▶ **TASK ITEM**
Go through the data below and copy it exactly, skipping every picture.

---------- DATA EXCERPTS ----------

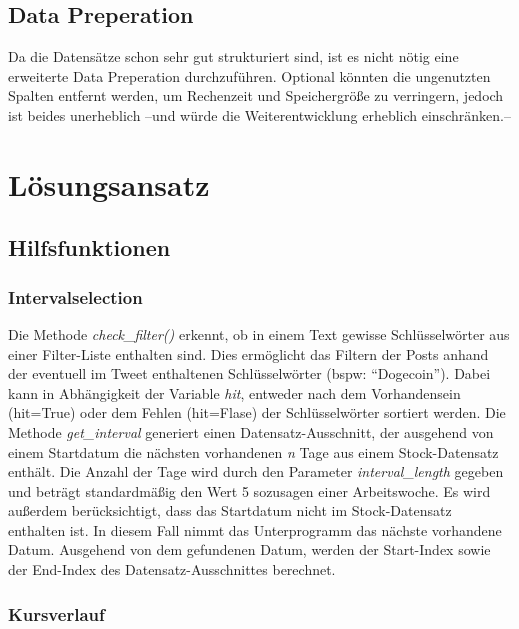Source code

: \documentclass{article}
\begin{document}
\subsection{Data Preperation}
Da die Datensätze schon sehr gut strukturiert sind, ist es nicht nötig eine erweiterte Data Preperation durchzuführen.
Optional könnten die ungenutzten Spalten entfernt werden, um Rechenzeit und Speichergröße zu verringern, jedoch ist beides unerheblich --und würde die Weiterentwicklung erheblich einschränken.--



\section{Lösungsansatz}


\subsection{Hilfsfunktionen}

\subsubsection{Intervalselection}
Die Methode \textit{check\_filter()} erkennt, ob in einem Text gewisse Schlüsselwörter aus einer Filter-Liste enthalten sind.
Dies ermöglicht das Filtern der Posts anhand der eventuell im Tweet enthaltenen Schlüsselwörter (bspw: ``Dogecoin'').
Dabei kann in Abhängigkeit der Variable \textit{hit}, entweder nach dem Vorhandensein (hit=True) oder dem Fehlen (hit=Flase) der Schlüsselwörter sortiert werden.
Die Methode \textit{get\_interval} generiert einen Datensatz-Ausschnitt, der ausgehend von einem Startdatum die nächsten vorhandenen \textit{n} Tage aus einem Stock-Datensatz enthält.
Die Anzahl der Tage wird durch den Parameter \textit{interval\_length} gegeben und beträgt standardmäßig den Wert 5 sozusagen einer Arbeitswoche.
Es wird außerdem berücksichtigt, dass das Startdatum nicht im Stock-Datensatz enthalten ist.
In diesem Fall nimmt das Unterprogramm das nächste vorhandene Datum.
Ausgehend von dem gefundenen Datum, werden der Start-Index sowie der End-Index des Datensatz-Ausschnittes berechnet.

\subsubsection{Kursverlauf}
\end{document}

----------

▶ **OUTPUT FOR THIS EXERCISE**
Source code

: \documentclass{article}
\begin{document}
\subsection{Data Preperation}
Da die Datensätze schon sehr gut strukturiert sind, ist es nicht nötig eine erweiterte Data Preperation durchzuführen.
Optional könnten die ungenutzten Spalten entfernt werden, um Rechenzeit und Speichergröße zu verringern, jedoch ist beides unerheblich --und würde die Weiterentwicklung erheblich einschränken.--



\section{Lösungsansatz}


\subsection{Hilfsfunktionen}

\subsubsection{Intervalselection}
Die Methode \textit{check\_filter()} erkennt, ob in einem Text gewisse Schlüsselwörter aus einer Filter-Liste enthalten sind.
Dies ermöglicht das Filtern der Posts anhand der eventuell im Tweet enthaltenen Schlüsselwörter (bspw: ``Dogecoin'').
Dabei kann in Abhängigkeit der Variable \textit{hit}, entweder nach dem Vorhandensein (hit=True) oder dem Fehlen (hit=Flase) der Schlüsselwörter sortiert werden.
Die Methode \textit{get\_interval} generiert einen Datensatz-Ausschnitt, der ausgehend von einem Startdatum die nächsten vorhandenen \textit{n} Tage aus einem Stock-Datensatz enthält.
Die Anzahl der Tage wird durch den Parameter \textit{interval\_length} gegeben und beträgt standardmäßig den Wert 5 sozusagen einer Arbeitswoche.
Es wird außerdem berücksichtigt, dass das Startdatum nicht im Stock-Datensatz enthalten ist.
In diesem Fall nimmt das Unterprogramm das nächste vorhandene Datum.
Ausgehend von dem gefundenen Datum, werden der Start-Index sowie der End-Index des Datensatz-Ausschnittes berechnet.

\subsubsection{Kursverlauf}
\end{document}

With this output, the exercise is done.